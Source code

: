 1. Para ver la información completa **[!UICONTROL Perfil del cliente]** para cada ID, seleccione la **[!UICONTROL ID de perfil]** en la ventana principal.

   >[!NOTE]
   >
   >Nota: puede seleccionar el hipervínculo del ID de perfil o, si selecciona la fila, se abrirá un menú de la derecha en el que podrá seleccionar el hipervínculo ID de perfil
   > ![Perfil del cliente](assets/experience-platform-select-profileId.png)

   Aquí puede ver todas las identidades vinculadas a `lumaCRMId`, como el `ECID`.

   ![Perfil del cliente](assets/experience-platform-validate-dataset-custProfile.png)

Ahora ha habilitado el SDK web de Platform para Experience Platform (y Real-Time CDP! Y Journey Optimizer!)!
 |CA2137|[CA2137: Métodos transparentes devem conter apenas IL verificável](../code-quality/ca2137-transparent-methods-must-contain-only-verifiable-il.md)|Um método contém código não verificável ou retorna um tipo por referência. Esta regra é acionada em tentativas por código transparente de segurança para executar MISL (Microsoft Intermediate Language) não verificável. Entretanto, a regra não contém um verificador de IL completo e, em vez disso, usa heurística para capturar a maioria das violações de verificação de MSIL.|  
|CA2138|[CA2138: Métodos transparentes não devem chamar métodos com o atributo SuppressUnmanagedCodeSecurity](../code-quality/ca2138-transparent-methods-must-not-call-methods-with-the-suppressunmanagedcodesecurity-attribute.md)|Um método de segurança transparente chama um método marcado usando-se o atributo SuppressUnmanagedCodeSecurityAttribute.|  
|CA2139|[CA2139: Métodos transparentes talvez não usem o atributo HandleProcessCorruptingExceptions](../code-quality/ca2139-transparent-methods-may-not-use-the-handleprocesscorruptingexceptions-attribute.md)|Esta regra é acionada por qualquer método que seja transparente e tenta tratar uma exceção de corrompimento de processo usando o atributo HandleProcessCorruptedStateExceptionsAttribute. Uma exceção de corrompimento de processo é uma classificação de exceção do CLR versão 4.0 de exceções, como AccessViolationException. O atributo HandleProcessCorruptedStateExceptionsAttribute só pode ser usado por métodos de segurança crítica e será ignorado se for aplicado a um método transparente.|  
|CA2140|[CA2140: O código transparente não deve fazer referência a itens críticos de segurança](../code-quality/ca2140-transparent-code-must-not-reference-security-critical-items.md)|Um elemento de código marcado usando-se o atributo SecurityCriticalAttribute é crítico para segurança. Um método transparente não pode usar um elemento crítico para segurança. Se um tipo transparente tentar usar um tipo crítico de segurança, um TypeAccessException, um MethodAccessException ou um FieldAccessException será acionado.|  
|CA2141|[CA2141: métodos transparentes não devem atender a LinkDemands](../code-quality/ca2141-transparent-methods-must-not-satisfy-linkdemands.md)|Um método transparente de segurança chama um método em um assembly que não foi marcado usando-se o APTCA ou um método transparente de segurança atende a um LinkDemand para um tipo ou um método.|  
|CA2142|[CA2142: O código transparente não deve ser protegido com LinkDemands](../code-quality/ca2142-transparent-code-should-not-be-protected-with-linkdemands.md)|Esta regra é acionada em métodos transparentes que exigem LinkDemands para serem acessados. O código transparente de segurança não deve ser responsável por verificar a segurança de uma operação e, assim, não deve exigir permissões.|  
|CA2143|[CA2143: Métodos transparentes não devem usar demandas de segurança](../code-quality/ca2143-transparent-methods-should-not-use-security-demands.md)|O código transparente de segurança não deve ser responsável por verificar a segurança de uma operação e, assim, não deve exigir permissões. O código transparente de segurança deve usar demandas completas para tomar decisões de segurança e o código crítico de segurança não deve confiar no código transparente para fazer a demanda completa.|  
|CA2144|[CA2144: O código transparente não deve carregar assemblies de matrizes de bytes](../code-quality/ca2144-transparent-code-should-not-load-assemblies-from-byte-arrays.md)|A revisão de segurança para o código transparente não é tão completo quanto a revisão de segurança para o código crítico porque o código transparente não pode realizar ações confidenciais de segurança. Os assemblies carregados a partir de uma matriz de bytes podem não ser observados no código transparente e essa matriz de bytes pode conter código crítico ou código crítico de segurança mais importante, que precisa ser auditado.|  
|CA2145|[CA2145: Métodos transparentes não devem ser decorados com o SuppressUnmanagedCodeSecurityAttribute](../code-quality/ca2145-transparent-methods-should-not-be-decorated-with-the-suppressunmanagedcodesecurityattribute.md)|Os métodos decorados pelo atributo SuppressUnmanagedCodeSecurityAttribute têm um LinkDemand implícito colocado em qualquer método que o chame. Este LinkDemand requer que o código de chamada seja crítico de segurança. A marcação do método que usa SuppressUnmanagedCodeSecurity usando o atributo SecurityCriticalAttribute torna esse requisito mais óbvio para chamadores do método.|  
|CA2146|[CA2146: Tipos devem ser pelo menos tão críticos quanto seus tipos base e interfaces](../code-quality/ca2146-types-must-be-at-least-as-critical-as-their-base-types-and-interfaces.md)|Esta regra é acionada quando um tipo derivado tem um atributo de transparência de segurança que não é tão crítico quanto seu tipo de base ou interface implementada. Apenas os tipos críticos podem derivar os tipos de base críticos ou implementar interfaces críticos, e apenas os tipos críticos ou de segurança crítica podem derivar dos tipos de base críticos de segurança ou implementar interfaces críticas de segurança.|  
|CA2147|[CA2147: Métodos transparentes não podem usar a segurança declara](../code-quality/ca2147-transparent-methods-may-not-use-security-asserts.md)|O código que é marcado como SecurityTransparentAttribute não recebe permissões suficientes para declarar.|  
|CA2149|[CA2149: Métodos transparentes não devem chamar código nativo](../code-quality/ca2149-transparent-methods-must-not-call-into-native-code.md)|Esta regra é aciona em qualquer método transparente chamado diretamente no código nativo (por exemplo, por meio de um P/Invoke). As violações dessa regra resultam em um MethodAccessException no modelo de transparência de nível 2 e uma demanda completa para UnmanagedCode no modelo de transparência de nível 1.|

════════════════════

**YOUR ASSIGNMENT**
When the line containing "suficientes para declarar.|" is reached, return it and every later line through the end of the listing above, unaltered and alone.

**EXPECTED ANSWER**
|CA2147|[CA2147: Métodos transparentes não podem usar a segurança declara](../code-quality/ca2147-transparent-methods-may-not-use-security-asserts.md)|O código que é marcado como SecurityTransparentAttribute não recebe permissões suficientes para declarar.|  
|CA2149|[CA2149: Métodos transparentes não devem chamar código nativo](../code-quality/ca2149-transparent-methods-must-not-call-into-native-code.md)|Esta regra é aciona em qualquer método transparente chamado diretamente no código nativo (por exemplo, por meio de um P/Invoke). As violações dessa regra resultam em um MethodAccessException no modelo de transparência de nível 2 e uma demanda completa para UnmanagedCode no modelo de transparência de nível 1.|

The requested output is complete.